Content starts

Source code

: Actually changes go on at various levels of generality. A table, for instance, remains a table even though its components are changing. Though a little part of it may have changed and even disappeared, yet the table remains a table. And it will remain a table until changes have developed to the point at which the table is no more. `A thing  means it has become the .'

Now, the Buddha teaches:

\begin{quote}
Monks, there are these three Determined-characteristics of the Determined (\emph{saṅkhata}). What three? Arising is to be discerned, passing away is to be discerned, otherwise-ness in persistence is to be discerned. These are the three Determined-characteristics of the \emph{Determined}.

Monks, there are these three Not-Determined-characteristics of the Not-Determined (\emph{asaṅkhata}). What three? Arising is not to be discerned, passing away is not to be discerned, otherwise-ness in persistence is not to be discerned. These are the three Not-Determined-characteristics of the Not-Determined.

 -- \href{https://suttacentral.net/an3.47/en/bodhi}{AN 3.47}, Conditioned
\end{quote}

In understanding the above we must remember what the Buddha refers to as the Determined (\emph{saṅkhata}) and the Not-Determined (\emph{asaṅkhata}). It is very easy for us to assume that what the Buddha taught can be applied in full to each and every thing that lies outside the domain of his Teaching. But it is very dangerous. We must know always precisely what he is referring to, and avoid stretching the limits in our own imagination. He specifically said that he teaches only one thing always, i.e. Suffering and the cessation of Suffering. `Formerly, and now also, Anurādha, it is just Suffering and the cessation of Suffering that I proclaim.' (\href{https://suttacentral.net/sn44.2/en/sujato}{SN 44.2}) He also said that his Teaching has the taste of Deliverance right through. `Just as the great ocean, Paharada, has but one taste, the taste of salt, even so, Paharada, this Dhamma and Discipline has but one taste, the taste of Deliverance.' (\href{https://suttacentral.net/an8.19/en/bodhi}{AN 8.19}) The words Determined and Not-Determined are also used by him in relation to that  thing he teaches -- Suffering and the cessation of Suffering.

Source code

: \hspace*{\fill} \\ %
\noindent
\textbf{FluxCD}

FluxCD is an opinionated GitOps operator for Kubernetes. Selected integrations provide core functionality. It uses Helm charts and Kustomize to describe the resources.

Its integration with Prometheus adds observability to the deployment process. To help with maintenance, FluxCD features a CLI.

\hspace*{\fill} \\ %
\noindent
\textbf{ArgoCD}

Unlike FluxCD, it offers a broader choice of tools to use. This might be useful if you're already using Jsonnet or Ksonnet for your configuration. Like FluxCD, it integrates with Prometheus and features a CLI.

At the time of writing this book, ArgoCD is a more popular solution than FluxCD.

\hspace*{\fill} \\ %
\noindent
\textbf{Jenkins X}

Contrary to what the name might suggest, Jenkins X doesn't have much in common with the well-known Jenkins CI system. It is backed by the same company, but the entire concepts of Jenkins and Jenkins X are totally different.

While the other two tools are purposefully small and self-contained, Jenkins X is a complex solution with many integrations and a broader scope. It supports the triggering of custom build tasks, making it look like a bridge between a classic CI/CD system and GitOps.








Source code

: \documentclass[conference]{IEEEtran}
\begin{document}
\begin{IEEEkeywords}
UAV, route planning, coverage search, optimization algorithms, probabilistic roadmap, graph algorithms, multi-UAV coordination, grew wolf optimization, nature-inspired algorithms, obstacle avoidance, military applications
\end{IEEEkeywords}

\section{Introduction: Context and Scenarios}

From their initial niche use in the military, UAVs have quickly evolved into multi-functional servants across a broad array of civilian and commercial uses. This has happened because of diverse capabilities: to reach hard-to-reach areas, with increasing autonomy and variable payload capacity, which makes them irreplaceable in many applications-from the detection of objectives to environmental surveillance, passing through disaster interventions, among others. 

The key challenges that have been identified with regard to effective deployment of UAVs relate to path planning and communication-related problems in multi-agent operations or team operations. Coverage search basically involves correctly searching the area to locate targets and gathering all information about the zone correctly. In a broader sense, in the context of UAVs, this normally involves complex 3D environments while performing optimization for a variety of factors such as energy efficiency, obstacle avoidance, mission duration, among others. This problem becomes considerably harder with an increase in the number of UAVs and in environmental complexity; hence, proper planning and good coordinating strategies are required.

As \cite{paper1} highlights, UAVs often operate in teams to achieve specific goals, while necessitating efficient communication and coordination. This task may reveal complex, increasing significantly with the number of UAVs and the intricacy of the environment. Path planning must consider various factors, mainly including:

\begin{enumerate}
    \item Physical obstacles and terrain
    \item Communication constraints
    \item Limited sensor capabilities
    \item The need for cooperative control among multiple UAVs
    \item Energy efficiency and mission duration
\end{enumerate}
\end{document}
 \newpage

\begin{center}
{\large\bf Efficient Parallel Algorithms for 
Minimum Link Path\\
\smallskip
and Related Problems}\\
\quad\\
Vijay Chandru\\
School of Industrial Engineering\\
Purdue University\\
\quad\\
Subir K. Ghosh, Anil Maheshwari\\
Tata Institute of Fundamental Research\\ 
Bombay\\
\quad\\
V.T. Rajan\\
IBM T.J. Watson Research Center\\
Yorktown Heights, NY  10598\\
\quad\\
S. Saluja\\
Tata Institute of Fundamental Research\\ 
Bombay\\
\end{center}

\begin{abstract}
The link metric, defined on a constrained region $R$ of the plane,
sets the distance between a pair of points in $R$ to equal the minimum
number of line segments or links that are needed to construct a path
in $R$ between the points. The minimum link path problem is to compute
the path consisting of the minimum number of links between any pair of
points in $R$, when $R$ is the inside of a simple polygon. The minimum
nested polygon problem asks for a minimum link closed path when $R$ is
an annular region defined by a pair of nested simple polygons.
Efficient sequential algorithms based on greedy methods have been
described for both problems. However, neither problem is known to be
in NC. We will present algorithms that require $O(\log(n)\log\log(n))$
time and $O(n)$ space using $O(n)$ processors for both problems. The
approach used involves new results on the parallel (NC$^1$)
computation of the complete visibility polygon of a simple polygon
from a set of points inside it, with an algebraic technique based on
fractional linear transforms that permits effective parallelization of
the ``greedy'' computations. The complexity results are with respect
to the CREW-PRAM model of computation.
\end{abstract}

Content ends

### Work task
Going through the listing above, please work out how many lines contain the word "region", and give the number alone.

### Response
2